> **Aim of the exercise**
Among the lines below, copy each one in which "turn" appears.

> **Provided entries**
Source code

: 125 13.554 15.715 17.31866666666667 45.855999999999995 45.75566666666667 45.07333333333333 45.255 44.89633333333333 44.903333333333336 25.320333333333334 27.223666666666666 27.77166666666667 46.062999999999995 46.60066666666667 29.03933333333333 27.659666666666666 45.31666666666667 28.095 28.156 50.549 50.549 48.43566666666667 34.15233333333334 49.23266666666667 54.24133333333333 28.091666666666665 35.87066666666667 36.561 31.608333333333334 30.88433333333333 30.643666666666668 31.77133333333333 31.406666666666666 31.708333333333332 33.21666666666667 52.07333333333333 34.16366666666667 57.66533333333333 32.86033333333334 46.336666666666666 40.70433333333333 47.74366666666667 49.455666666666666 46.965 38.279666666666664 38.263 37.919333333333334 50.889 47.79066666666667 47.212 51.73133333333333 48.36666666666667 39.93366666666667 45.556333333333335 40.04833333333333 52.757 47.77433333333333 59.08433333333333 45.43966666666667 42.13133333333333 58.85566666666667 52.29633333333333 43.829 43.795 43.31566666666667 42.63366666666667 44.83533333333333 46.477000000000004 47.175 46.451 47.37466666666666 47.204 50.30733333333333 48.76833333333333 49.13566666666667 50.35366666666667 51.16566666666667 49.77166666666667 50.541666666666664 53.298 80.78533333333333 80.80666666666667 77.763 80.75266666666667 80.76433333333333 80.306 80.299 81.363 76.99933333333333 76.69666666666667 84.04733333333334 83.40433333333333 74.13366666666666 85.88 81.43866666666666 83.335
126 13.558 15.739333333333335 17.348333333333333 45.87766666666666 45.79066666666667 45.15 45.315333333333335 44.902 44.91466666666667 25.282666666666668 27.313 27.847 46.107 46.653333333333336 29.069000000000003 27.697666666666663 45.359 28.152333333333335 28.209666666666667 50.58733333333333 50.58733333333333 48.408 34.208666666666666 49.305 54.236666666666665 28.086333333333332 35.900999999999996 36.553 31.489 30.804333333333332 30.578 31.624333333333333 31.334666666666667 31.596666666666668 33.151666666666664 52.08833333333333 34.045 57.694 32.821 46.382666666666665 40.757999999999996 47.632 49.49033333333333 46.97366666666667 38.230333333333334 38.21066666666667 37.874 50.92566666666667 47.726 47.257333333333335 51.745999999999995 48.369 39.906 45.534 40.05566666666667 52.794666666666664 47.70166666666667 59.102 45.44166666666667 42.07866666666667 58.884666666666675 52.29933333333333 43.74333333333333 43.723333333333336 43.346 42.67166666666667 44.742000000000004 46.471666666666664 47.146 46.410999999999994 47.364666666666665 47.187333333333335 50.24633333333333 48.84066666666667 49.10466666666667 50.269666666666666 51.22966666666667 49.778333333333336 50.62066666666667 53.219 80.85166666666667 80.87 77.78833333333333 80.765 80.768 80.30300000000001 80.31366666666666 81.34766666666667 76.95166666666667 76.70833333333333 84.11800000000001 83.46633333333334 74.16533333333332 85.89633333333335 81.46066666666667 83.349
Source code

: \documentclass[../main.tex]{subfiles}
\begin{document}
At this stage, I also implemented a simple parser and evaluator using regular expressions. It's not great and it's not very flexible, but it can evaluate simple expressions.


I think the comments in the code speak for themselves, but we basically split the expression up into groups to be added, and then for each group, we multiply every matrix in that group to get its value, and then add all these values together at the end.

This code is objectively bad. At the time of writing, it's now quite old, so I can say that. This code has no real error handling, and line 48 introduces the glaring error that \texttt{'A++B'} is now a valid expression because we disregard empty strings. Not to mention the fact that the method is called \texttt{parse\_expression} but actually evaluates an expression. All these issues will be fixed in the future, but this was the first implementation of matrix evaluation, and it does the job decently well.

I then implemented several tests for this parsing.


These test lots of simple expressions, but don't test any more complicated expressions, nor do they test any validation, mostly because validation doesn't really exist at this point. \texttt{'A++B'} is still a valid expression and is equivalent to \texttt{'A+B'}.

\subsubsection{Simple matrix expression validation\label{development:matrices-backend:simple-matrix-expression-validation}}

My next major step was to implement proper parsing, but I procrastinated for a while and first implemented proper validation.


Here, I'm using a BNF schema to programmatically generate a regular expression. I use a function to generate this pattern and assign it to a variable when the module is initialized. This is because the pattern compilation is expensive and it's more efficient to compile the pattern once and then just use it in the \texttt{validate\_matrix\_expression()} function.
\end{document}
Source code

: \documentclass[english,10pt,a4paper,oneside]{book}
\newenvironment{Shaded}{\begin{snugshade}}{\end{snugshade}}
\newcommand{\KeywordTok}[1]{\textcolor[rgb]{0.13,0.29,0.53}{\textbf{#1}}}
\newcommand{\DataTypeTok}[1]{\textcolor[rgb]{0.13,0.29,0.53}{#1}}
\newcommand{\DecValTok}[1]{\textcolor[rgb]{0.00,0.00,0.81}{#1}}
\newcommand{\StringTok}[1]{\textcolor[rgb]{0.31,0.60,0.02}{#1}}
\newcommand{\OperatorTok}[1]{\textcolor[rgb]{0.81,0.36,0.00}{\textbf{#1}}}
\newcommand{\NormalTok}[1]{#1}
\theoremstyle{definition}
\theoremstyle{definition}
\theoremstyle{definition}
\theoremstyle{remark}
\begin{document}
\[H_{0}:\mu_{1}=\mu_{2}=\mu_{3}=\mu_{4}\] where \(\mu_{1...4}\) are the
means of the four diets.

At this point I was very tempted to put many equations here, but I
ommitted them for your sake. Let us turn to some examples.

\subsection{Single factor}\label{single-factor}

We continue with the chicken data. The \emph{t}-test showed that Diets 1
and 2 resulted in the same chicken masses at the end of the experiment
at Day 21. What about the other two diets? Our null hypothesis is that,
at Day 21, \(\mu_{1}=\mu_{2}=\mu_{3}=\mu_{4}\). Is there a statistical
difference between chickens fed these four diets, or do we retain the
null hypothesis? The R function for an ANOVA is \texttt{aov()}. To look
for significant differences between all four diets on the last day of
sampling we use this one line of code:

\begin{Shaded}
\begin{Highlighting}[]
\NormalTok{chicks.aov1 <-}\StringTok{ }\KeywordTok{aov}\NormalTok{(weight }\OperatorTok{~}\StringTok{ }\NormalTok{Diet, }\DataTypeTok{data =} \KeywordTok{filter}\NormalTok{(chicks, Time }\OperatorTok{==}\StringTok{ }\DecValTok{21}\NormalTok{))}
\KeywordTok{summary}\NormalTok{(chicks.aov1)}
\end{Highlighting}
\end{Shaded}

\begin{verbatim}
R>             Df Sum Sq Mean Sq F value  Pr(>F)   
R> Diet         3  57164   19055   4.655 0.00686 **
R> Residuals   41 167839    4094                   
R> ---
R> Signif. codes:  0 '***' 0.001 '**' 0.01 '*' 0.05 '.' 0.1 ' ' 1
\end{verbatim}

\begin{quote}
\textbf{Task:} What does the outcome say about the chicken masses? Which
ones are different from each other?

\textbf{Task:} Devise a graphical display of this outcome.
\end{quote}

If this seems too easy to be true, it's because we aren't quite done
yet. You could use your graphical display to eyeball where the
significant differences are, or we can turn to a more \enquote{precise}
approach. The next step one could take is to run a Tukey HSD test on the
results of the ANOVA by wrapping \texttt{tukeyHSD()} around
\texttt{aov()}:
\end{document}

> **Result of the task**
ommitted them for your sake. Let us turn to some examples.
significant differences are, or we can turn to a more \enquote{precise}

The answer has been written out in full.